#### WHAT TO WORK ON:
Where a line of the records contains the word "left", show that line.

#### DATA SUPPLIED:
++++++++++++++++++++

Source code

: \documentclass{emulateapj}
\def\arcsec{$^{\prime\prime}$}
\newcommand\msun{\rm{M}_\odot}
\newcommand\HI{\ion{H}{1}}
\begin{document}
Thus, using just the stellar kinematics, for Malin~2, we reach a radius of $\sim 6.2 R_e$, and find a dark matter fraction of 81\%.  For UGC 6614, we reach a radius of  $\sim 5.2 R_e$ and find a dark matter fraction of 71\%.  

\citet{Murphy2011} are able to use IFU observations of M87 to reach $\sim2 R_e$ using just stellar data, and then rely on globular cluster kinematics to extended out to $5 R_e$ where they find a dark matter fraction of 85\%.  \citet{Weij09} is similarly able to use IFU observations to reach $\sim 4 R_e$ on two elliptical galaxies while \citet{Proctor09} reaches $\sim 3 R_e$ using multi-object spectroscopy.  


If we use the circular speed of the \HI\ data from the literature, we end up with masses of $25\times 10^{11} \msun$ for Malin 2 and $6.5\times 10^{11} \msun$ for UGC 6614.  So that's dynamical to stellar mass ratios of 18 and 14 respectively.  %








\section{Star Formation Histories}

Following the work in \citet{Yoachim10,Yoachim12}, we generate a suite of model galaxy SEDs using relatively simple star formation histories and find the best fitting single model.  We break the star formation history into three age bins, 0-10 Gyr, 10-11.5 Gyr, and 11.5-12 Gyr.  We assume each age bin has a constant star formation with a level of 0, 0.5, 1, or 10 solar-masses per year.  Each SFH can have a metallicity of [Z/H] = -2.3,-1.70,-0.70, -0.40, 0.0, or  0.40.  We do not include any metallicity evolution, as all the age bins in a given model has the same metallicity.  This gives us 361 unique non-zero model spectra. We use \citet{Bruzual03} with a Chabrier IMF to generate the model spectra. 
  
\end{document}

++++++++++++++++++++

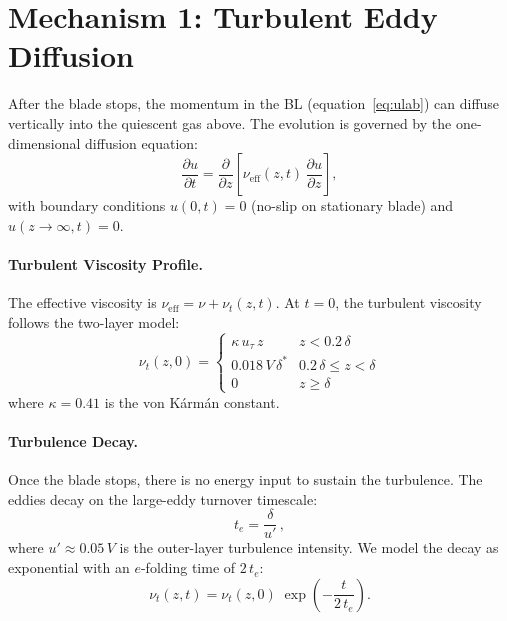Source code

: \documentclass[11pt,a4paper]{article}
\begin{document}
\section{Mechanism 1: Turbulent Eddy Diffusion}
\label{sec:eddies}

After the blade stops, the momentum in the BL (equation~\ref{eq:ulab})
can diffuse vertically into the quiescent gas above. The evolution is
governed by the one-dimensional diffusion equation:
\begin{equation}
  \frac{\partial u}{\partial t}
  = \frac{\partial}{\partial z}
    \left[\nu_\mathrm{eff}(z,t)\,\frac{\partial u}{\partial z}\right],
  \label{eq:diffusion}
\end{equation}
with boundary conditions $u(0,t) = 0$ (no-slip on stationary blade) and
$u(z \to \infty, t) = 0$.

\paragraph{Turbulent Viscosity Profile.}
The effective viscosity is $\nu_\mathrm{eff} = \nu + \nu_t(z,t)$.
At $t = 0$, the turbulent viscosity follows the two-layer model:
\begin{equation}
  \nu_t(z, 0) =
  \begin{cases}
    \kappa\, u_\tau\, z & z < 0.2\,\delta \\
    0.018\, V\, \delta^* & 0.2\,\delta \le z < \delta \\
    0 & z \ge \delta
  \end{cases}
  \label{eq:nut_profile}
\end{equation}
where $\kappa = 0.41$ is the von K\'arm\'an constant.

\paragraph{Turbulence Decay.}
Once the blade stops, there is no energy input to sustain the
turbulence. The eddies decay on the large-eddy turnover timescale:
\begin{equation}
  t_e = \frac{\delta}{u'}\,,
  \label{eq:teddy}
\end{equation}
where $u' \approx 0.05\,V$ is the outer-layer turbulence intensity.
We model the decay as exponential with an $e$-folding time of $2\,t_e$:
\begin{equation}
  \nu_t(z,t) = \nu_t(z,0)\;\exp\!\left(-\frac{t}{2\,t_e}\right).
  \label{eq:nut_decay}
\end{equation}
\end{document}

++++++++++++++++++++

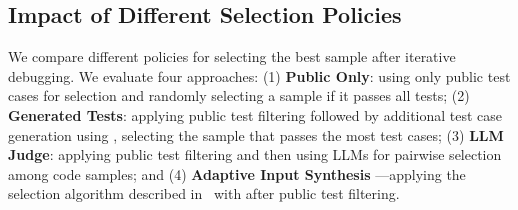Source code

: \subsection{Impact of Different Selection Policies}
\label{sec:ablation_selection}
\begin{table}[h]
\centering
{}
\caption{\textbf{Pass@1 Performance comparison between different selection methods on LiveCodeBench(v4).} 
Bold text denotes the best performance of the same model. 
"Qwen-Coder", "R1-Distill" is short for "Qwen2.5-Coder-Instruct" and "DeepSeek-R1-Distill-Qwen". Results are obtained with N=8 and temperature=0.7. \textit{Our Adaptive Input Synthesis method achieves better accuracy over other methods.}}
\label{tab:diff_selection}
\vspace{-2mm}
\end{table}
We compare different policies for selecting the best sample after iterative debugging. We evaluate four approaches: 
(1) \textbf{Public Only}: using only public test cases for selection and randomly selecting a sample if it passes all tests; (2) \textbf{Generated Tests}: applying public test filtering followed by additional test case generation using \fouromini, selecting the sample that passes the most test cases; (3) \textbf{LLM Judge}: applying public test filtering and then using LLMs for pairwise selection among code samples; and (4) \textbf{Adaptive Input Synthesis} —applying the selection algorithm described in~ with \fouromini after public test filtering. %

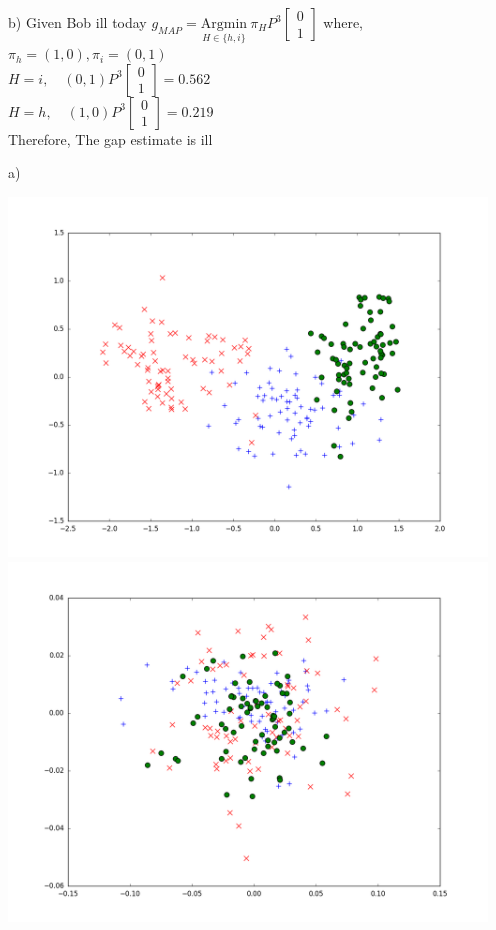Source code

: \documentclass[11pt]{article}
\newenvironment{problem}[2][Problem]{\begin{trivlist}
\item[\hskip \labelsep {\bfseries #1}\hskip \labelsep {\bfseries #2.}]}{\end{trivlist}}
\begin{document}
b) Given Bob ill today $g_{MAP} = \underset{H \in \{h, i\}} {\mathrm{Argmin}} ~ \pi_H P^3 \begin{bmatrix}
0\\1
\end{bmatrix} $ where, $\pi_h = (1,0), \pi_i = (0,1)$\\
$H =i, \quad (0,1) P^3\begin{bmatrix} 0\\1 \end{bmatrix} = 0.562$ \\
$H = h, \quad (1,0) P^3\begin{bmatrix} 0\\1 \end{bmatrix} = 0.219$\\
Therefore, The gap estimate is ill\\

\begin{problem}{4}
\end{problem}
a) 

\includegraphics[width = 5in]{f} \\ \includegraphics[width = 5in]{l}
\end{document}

++++++++++++++++++++

#### EXERCISE SOLUTION:
    \left[\nu_\mathrm{eff}(z,t)\,\frac{\partial u}{\partial z}\right],
  \nu_t(z,t) = \nu_t(z,0)\;\exp\!\left(-\frac{t}{2\,t_e}\right).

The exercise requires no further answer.